Task Task assignment

  1. Then applicationMaster requests the ResourceManager to use the containers to execute map and Reduce tasks. The priority of map tasks is higher than that of Reduce tasks. When all map tasks are completed, sort(shuffle in this case) begins, and then reduce tasks begin.

When map Tasks execute 5% of the time, reduce will be requested

  1. Tasks consume memory and CPU resources. By default, map and reduce tasks are allocated 1024MB and one core

The corresponding minimum and maximum parameters can be modified to run: mapreduce.map.memory.mb mapreduce.reduce.memory.mb mapreduce.map.cpu.vcores mapreduce.reduce.reduce.cpu.vcores

Task Task execution

  1. In this case, a Task has been assigned to a Container by ResourceManager. ApplicationMaster tells nodeManager to start the Container. The task will be run by a Java Application whose main function is YarnChild, but before running the task, first locate the jar packages, configuration files, and files loaded in the cache required by the task.
  2. YarnChild runs in a dedicated JVM, so any problem with a Single Map or Reduce job does not affect the entire NodeManager. 3. Each task can be completed in the same JVM task, and the completed processing data is then written to a temporary file.

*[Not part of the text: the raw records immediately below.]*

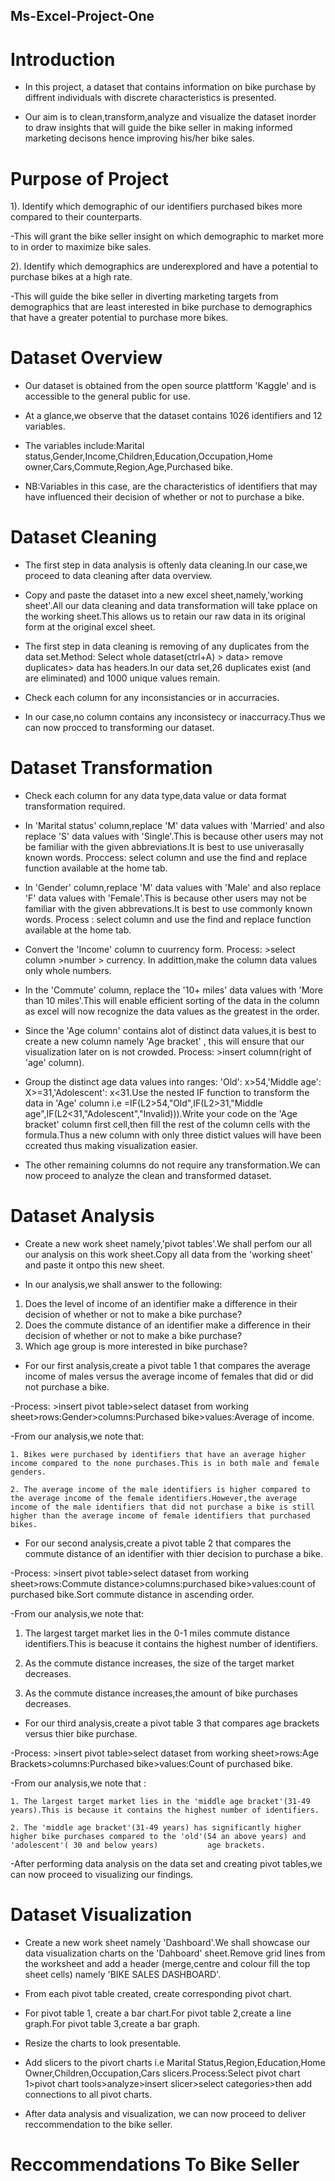 ## Ms-Excel-Project-One
# **Introduction**

* In this project, a dataset that contains information on bike purchase by diffrent individuals with discrete characteristics is presented.

* Our aim is to clean,transform,analyze and visualize the dataset inorder to draw insights that will guide the bike seller in making informed marketing decisons hence improving his/her bike sales.

# **Purpose of Project**
1). Identify which demographic of our identifiers purchased bikes more compared to their counterparts.

 -This will grant the bike seller insight on which demographic to market more to in order to maximize bike sales.

2). Identify which demographics are underexplored and have a potential to purchase bikes at a high rate.

 -This will guide the bike seller in diverting marketing targets from demographics that are least interested in bike purchase to demographics that have a greater potential to purchase more bikes.
 
 # **Dataset Overview**
* Our dataset is obtained from the open source plattform 'Kaggle' and is accessible to the general public for use.

* At a glance,we observe that the dataset contains 1026 identifiers and 12 variables.

* The variables include:Marital status,Gender,Income,Children,Education,Occupation,Home owner,Cars,Commute,Region,Age,Purchased bike.

* NB:Variables in this case, are the characteristics of identifiers that may have influenced their decision of whether or not to purchase a bike.

# **Dataset Cleaning**
* The first step in data analysis is oftenly data cleaning.In our case,we proceed to data cleaning after data overview.

* Copy and paste the dataset into a new excel sheet,namely,'working sheet'.All our data cleaning and data transformation will take pplace on the working sheet.This allows us to retain our raw data in its original form at the original excel sheet. 

* The first step in data cleaning is removing of any duplicates from the data set.Method: Select whole dataset(ctrl+A) > data> remove duplicates> data has headers.In our data set,26 duplicates exist (and are eliminated) and 1000 unique values remain.

* Check each column for any inconsistancies or in accurracies.

* In our case,no column contains any inconsistecy or inaccurracy.Thus we can now procced to transforming our dataset.

# **Dataset Transformation**
* Check each column for any data type,data value or data format transformation required.

* In 'Marital status' column,replace 'M' data values with 'Married' and also replace 'S' data values with 'Single'.This is because other users may not be familiar with the given abbreviations.It is best to use univerasally known words. Proccess: select column and use the find and replace function available at the home tab. 

* In 'Gender' column,replace 'M' data values with 'Male' and also replace 'F' data values with 'Female'.This is because other users may not be familiar with the given abbrevations.It is best to use commonly known words. Process : select column and use the find and replace function available at the home tab.

* Convert the 'Income' column to cuurrency form. Process: >select column >number > currency. In addittion,make the column data values only whole numbers.

* In the 'Commute' column, replace the '10+ miles' data values with 'More than 10 miles'.This will enable efficient sorting of the data in the column as excel will now  recognize the data values as the greatest in the order. 

* Since the 'Age column' contains alot of distinct data values,it is best to create a new column namely 'Age bracket' , this will ensure that our visualization later on is not crowded. Process: >insert column(right of 'age' column).

* Group the distinct age data values into ranges: 'Old': x>54,'Middle age': X>=31,'Adolescent': x<31.Use the nested IF function to transform the data in 'Age' column i.e =IF(L2>54,"Old",IF(L2>31,"Middle age",IF(L2<31,"Adolescent","Invalid))).Write your code on the 'Age bracket' column first cell,then fill the rest of the column cells with the formula.Thus a new column with only three distict values will have been ccreated thus making visualization easier.

* The other remaining columns do not require any transformation.We can now proceed to analyze the clean and transformed dataset.

# **Dataset Analysis**
* Create a new work sheet namely,'pivot tables'.We shall perfom our all our analysis on this work sheet.Copy all data from the 'working sheet' and paste it ontpo this new sheet.

* In our analysis,we shall answer to the following:
1. Does the level of income of an identifier make a difference in their decision of whether or not to make a bike purchase?
2. Does the commute distance of an identifier make a difference in their decision of whether or not to make a bike purchase?
3. Which age group is more interested in bike purchase?

* For our first analysis,create a pivot table 1 that compares the average income of males versus the average income of females that did or did not purchase a bike.

-Process: >insert pivot table>select dataset from working sheet>rows:Gender>columns:Purchased bike>values:Average of income.

-From our analysis,we note that:

    1. Bikes were purchased by identifiers that have an average higher income compared to the none purchases.This is in both male and female genders.
    
    2. The average income of the male identifiers is higher compared to the average income of the female identifiers.However,the average income of the male identifiers that did not purchase a bike is still higher than the average income of female identifiers that purchased bikes.
    
* For our second analysis,create a pivot table 2 that compares the commute distance of an identifier with thier decision to purchase a bike.

-Process: >insert pivot table>select dataset from working sheet>rows:Commute distance>columns:purchased bike>values:count of purchased bike.Sort commute distance in ascending order.

-From our analysis,we note that:
   
   1. The largest target market lies in the 0-1 miles commute distance identifiers.This is beacuse it contains the highest number of identifiers.
    
   2. As the commute distance increases, the size of the target market decreases.
   
   3. As the commute distance increases,the amount of bike purchases decreases.

* For our third analysis,create a pivot table 3 that compares  age brackets versus thier bike purchase.

-Process: >insert pivot table>select dataset from working sheet>rows:Age Brackets>columns:Purchased bike>values:Count of purchased bike.

-From our analysis,we note that :

    1. The largest target market lies in the 'middle age bracket'(31-49 years).This is because it contains the highest number of identifiers.
    
    2. The 'middle age bracket'(31-49 years) has significantly higher higher bike purchases compared to the 'old'(54 an above years) and 'adolescent'( 30 and below years)           age brackets.
    
-After performing data analysis on the data set and creating pivot tables,we can now proceed to visualizing our findings.
    
# **Dataset Visualization**
* Create a new work sheet namely 'Dashboard'.We shall showcase our data visualization charts on the 'Dahboard' sheet.Remove grid lines from the worksheet and add a header (merge,centre and colour fill the top sheet cells) namely 'BIKE SALES DASHBOARD'.

* From each pivot table created, create corresponding pivot chart.

* For pivot table 1, create a bar chart.For pivot table 2,create a line graph.For pivot table 3,create a bar graph.

* Resize the charts to look presentable.

* Add slicers to the pivort charts i.e Marital Status,Region,Education,Home Owner,Children,Occupation,Cars slicers.Process:Select pivot chart 1>pivot chart tools>analyze>insert slicer>select categories>then add connections to all pivot charts.

* After data analysis and visualization, we can now proceed to deliver reccommendation to the bike seller.

# **Reccommendations To Bike Seller**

Progress and status update

MapReduce is a long running batch process, which can be an hour, a few hours, or even a few days, so Job status monitoring is very important.

Each job and task has a status containing the job (running, successfully completed, failed), a counter for value, status information, and a description (the description is usually printed in the code).

How does this information communicate with the client?

When a task starts to be executed, it will keep running records to record the completion percentage of the task. For map tasks, it will record the percentage of their execution. It may be complicated for Reduce tasks, but the system will still estimate the completion percentage of Reduce tasks. When a Map or Reduce job is executed, the child process interacts with applicationMaster every three seconds.